If a line of the data below contains the string "readline", copy it into your answer.
┌──
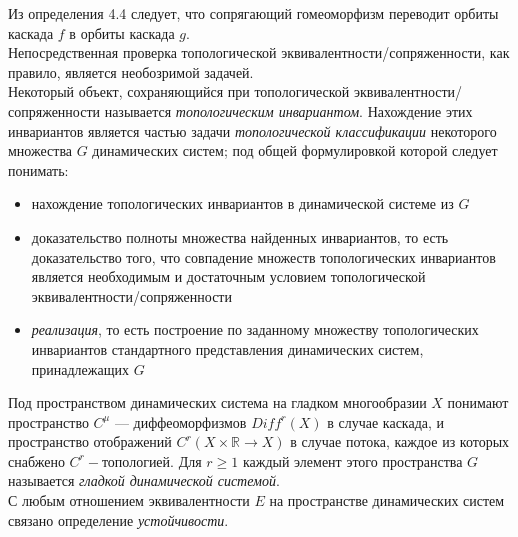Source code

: \noindent Из определения 4.4 следует, что сопрягающий гомеоморфизм переводит орбиты каскада \(f\)
в орбиты каскада \(g\). 
\\[2mm]
Непосредственная проверка топологической эквивалентности/сопряженности, как правило, является необозримой задачей. 
\\[2mm]
Некоторый объект, сохраняющийся при топологической эквивалентности/сопряженности называется \textit{топологическим инвариантом}. 
Нахождение этих инвариантов является частью задачи \textit{топологической классификации} некоторого множества \(G\) динамических систем;
под общей формулировкой которой следует понимать:
\begin{itemize}
    \item нахождение топологических инвариантов в динамической системе из \(G\)
    \item доказательство полноты множества найденных инвариантов, то есть доказательство того, что совпадение множеств топологических инвариантов является необходимым и достаточным условием топологической эквивалентности/сопряженности
    \item \textit{реализация}, то есть построение по заданному множеству топологических инвариантов стандартного представления динамических систем, принадлежащих \(G\)
\end{itemize}

\noindent Под пространством динамических система на гладком многообразии \(X\) понимают пространство \(C^\mu\) --- диффеоморфизмов \({Diff}^{r}(X)\) в случае каскада, и пространство отображений \(C^r(X\times \mathbb{R} \to X)\)
в случае потока, каждое из которых снабжено \(C^r - \text{топологией}\). Для \(r\geq 1\) каждый элемент этого пространства \(G\) называется \textit{гладкой динамической системой}. 
\\[2mm]
С любым отношением эквивалентности \(E\) на пространстве динамических систем связано определение \textit{устойчивости}. 


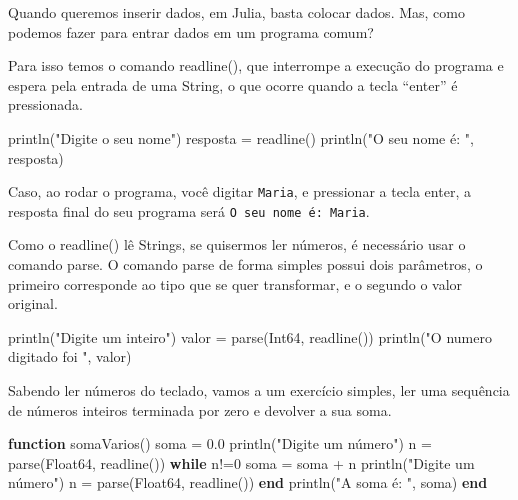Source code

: \documentclass[
  letterpaper,
  DIV=11,
  numbers=noendperiod]{scrreprt}
\newenvironment{Shaded}{\begin{snugshade}}{\end{snugshade}}
\newcommand{\ControlFlowTok}[1]{\textcolor[rgb]{0.00,0.23,0.31}{\textbf{#1}}}
\newcommand{\DataTypeTok}[1]{\textcolor[rgb]{0.68,0.00,0.00}{#1}}
\newcommand{\FloatTok}[1]{\textcolor[rgb]{0.68,0.00,0.00}{#1}}
\newcommand{\FunctionTok}[1]{\textcolor[rgb]{0.28,0.35,0.67}{#1}}
\newcommand{\KeywordTok}[1]{\textcolor[rgb]{0.00,0.23,0.31}{\textbf{#1}}}
\newcommand{\NormalTok}[1]{\textcolor[rgb]{0.00,0.23,0.31}{#1}}
\newcommand{\OperatorTok}[1]{\textcolor[rgb]{0.37,0.37,0.37}{#1}}
\newcommand{\StringTok}[1]{\textcolor[rgb]{0.13,0.47,0.30}{#1}}
\begin{document}
Quando queremos inserir dados, em Julia, basta colocar dados. Mas, como
podemos fazer para entrar dados em um programa comum?

Para isso temos o comando readline(), que interrompe a execução do
programa e espera pela entrada de uma String, o que ocorre quando a
tecla ``enter'' é pressionada.

\begin{Shaded}
\begin{Highlighting}[]
\FunctionTok{println}\NormalTok{(}\StringTok{"Digite o seu nome"}\NormalTok{)}
\NormalTok{resposta }\OperatorTok{=} \FunctionTok{readline}\NormalTok{()}
\FunctionTok{println}\NormalTok{(}\StringTok{"O seu nome é: "}\NormalTok{, resposta)}
\end{Highlighting}
\end{Shaded}

Caso, ao rodar o programa, você digitar \texttt{Maria}, e pressionar a
tecla enter, a resposta final do seu programa será
\texttt{O\ seu\ nome\ é:\ Maria}.

Como o readline() lê Strings, se quisermos ler números, é necessário
usar o comando parse. O comando parse de forma simples possui dois
parâmetros, o primeiro corresponde ao tipo que se quer transformar, e o
segundo o valor original.

\begin{Shaded}
\begin{Highlighting}[]
\FunctionTok{println}\NormalTok{(}\StringTok{"Digite um inteiro"}\NormalTok{)}
\NormalTok{valor }\OperatorTok{=} \FunctionTok{parse}\NormalTok{(}\DataTypeTok{Int64}\NormalTok{, }\FunctionTok{readline}\NormalTok{())}
\FunctionTok{println}\NormalTok{(}\StringTok{"O numero digitado foi "}\NormalTok{, valor)}
\end{Highlighting}
\end{Shaded}

Sabendo ler números do teclado, vamos a um exercício simples, ler uma
sequência de números inteiros terminada por zero e devolver a sua soma.

\begin{Shaded}
\begin{Highlighting}[]
\KeywordTok{function} \FunctionTok{somaVarios}\NormalTok{()}
\NormalTok{    soma }\OperatorTok{=} \FloatTok{0.0}
    \FunctionTok{println}\NormalTok{(}\StringTok{"Digite um número"}\NormalTok{)}
\NormalTok{    n }\OperatorTok{=} \FunctionTok{parse}\NormalTok{(}\DataTypeTok{Float64}\NormalTok{, }\FunctionTok{readline}\NormalTok{())}
    \ControlFlowTok{while}\NormalTok{  n}\OperatorTok{!=}\FloatTok{0}
\NormalTok{        soma }\OperatorTok{=}\NormalTok{ soma }\OperatorTok{+}\NormalTok{ n}
        \FunctionTok{println}\NormalTok{(}\StringTok{"Digite um número"}\NormalTok{)}
\NormalTok{        n }\OperatorTok{=} \FunctionTok{parse}\NormalTok{(}\DataTypeTok{Float64}\NormalTok{, }\FunctionTok{readline}\NormalTok{())}
    \ControlFlowTok{end}
    \FunctionTok{println}\NormalTok{(}\StringTok{"A soma é: "}\NormalTok{, soma)}
\KeywordTok{end}
\end{Highlighting}
\end{Shaded}
\end{document}
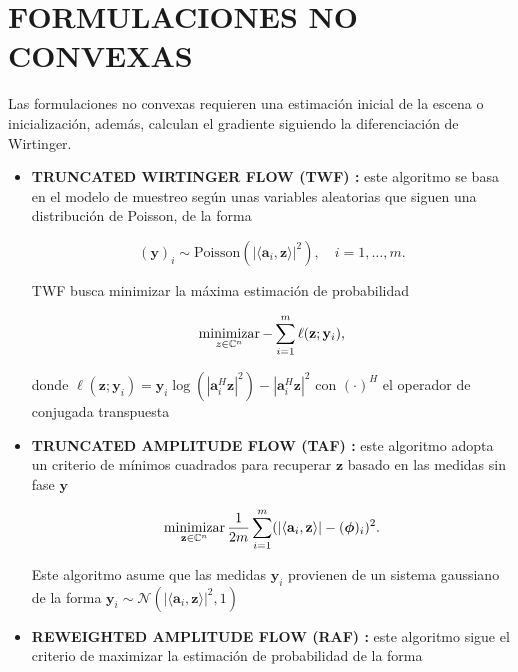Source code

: \section{FORMULACIONES NO CONVEXAS}
Las formulaciones no convexas requieren una estimación inicial de la escena o inicialización, además, calculan el gradiente siguiendo la diferenciación de Wirtinger.
\begin{itemize}
    \item \textbf{TRUNCATED WIRTINGER FLOW (TWF) :} este algoritmo se basa en el modelo de muestreo según unas variables aleatorias que siguen una distribución de Poisson, de la forma
    
    \begin{equation}
        (\mathbf{y})_i\sim \mathrm{Poisson}( \vert \langle \mathbf{a}_i,\mathbf{z}\rangle \vert^2 ), \quad i=1,\dots,m.
    \end{equation}
    
    TWF busca minimizar la máxima estimación de probabilidad 
    
    \begin{equation}
        \operatorname*{minimizar}_{z \in \mathbb{C}^{n}} - \sum_{i=1}^{m} \ell(\mathbf{z};\mathbf{y}_i),
    \end{equation}
    
    donde $\ell(\mathbf{z};\mathbf{y}_i) = { \mathbf{y}_i\log(|\mathbf{a}_i^H \mathbf{z}|^2) -|\mathbf{a}_i^H \mathbf{z}|^2 }$ con $(\cdot)^H$ el operador de conjugada transpuesta
    
    \item \textbf{TRUNCATED AMPLITUDE FLOW (TAF) :} este algoritmo adopta un criterio de mínimos cuadrados para recuperar $\mathbf{z}$ basado en las medidas sin fase $\mathbf{y}$ 
    
    \begin{equation}
        \operatorname*{minimizar}_{\mathbf{z} \in \mathbb{C}^{n}} \frac{1}{2m} \sum_{i=1}^{m} (\vert \langle \mathbf{a}_i,\mathbf{z}\rangle \vert - (\boldsymbol{\phi})_i)^2.
    \end{equation}
    
    Este algoritmo asume que las medidas $\mathbf{y}_i$ provienen de un sistema gaussiano de la forma $\mathbf{y}_i \sim \mathcal{N}(\vert \langle \mathbf{a}_i,\mathbf{z}\rangle \vert^2, 1)$
    
    \item \textbf{REWEIGHTED AMPLITUDE FLOW (RAF) :} este algoritmo sigue el criterio de maximizar la estimación de probabilidad de la forma
    

\end{itemize}
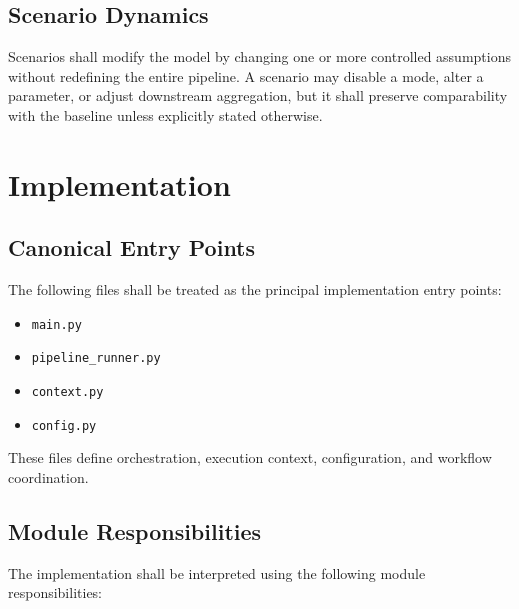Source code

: \documentclass[11pt]{article}
\begin{document}
\subsection*{Scenario Dynamics}

Scenarios shall modify the model by changing one or more controlled assumptions without redefining the entire pipeline. A scenario may disable a mode, alter a parameter, or adjust downstream aggregation, but it shall preserve comparability with the baseline unless explicitly stated otherwise.

\section{Implementation}

\subsection*{Canonical Entry Points}

The following files shall be treated as the principal implementation entry points:

\begin{itemize}
  \item \texttt{main.py}
  \item \texttt{pipeline\_runner.py}
  \item \texttt{context.py}
  \item \texttt{config.py}
\end{itemize}

These files define orchestration, execution context, configuration, and workflow coordination.

\subsection*{Module Responsibilities}

The implementation shall be interpreted using the following module responsibilities:
\end{document}
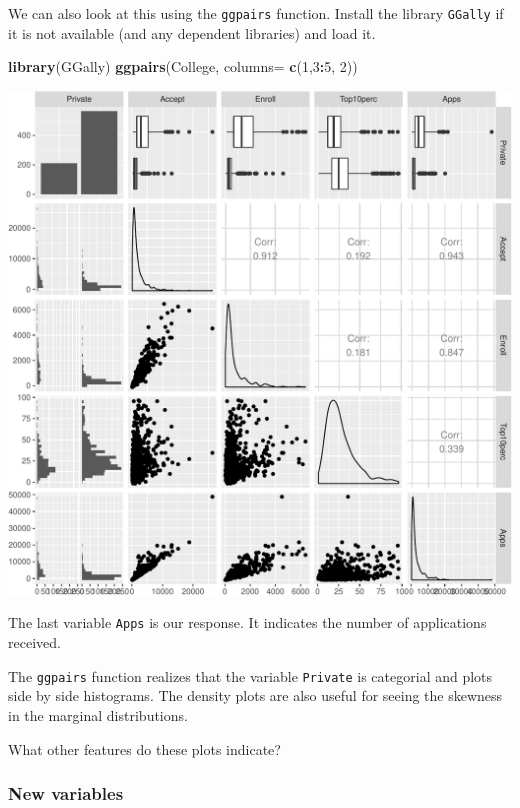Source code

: \documentclass[]{article}
\newenvironment{Shaded}{\begin{snugshade}}{\end{snugshade}}
\newcommand{\KeywordTok}[1]{\textcolor[rgb]{0.13,0.29,0.53}{\textbf{#1}}}
\newcommand{\DataTypeTok}[1]{\textcolor[rgb]{0.13,0.29,0.53}{#1}}
\newcommand{\DecValTok}[1]{\textcolor[rgb]{0.00,0.00,0.81}{#1}}
\newcommand{\OperatorTok}[1]{\textcolor[rgb]{0.81,0.36,0.00}{\textbf{#1}}}
\newcommand{\NormalTok}[1]{#1}
\begin{document}
We can also look at this using the \texttt{ggpairs} function. Install
the library \texttt{GGally} if it is not available (and any dependent
libraries) and load it.

\begin{Shaded}
\begin{Highlighting}[]
\KeywordTok{library}\NormalTok{(GGally)}
\KeywordTok{ggpairs}\NormalTok{(College, }\DataTypeTok{columns=} \KeywordTok{c}\NormalTok{(}\DecValTok{1}\NormalTok{,}\DecValTok{3}\OperatorTok{:}\DecValTok{5}\NormalTok{, }\DecValTok{2}\NormalTok{))}
\end{Highlighting}
\end{Shaded}

\includegraphics{Lab1Q_files/figure-latex/ggpairs-1.pdf}

The last variable \texttt{Apps} is our response. It indicates the number
of applications received.

The \texttt{ggpairs} function realizes that the variable
\texttt{Private} is categorial and plots side by side histograms. The
density plots are also useful for seeing the skewness in the marginal
distributions.

What other features do these plots indicate?

\subsubsection{New variables}\label{new-variables}
\end{document}
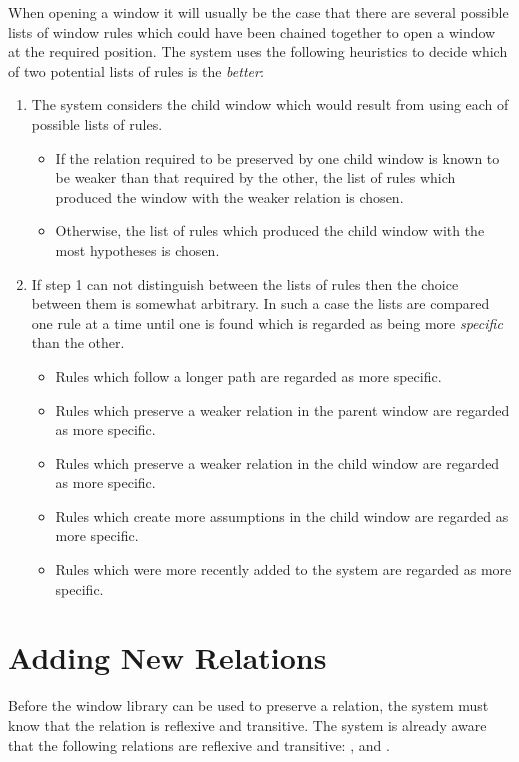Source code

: When opening a window it will usually be the case that there are several
possible lists of window rules which could have been chained together 
to open a window at the required position.
The system uses the following heuristics to decide which of two potential
lists of rules is the {\it better}:
\begin{enumerate}
	\item	The system considers the child window which would result from
		using each of possible lists of rules.
		\begin{itemize}	
			\item	If the relation required to be preserved by one
				child window is known to be weaker than that
				required by the other, the list of rules
				which produced the window with the weaker
				relation is chosen.
			\item	Otherwise, the list of rules which produced
				the child window with the most hypotheses is
				chosen.
		\end{itemize}
	\item	If step 1 can not distinguish between the lists of rules then
		the choice between them is somewhat arbitrary.
		In such a case the lists are compared one rule at
		a time until one is found which is regarded as being more
		{\it specific}\/ than the other.
		\begin{itemize}
			\item	Rules which follow a longer path are regarded as
				more specific.
			\item	Rules which preserve a weaker relation in the
				parent window are regarded as more specific.
			\item	Rules which preserve a weaker relation in the
				child window are regarded as more specific.
			\item	Rules which create more assumptions in the
				child window are regarded as more specific.
			\item	Rules which were more recently added to the
				system are regarded as more specific.
		\end{itemize}
\end{enumerate}

\section{Adding New Relations}	\label{sec:rel}

Before the window library can be used to preserve a relation, the
system must know that the relation is reflexive and transitive.
The system is already aware that the following relations are reflexive
and transitive: ,  and .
└──
■ Expected answer ■
Para isso temos o comando readline(), que interrompe a execução do
\NormalTok{resposta }\OperatorTok{=} \FunctionTok{readline}\NormalTok{()}
Como o readline() lê Strings, se quisermos ler números, é necessário
\NormalTok{valor }\OperatorTok{=} \FunctionTok{parse}\NormalTok{(}\DataTypeTok{Int64}\NormalTok{, }\FunctionTok{readline}\NormalTok{())}
\NormalTok{    n }\OperatorTok{=} \FunctionTok{parse}\NormalTok{(}\DataTypeTok{Float64}\NormalTok{, }\FunctionTok{readline}\NormalTok{())}
\NormalTok{        n }\OperatorTok{=} \FunctionTok{parse}\NormalTok{(}\DataTypeTok{Float64}\NormalTok{, }\FunctionTok{readline}\NormalTok{())}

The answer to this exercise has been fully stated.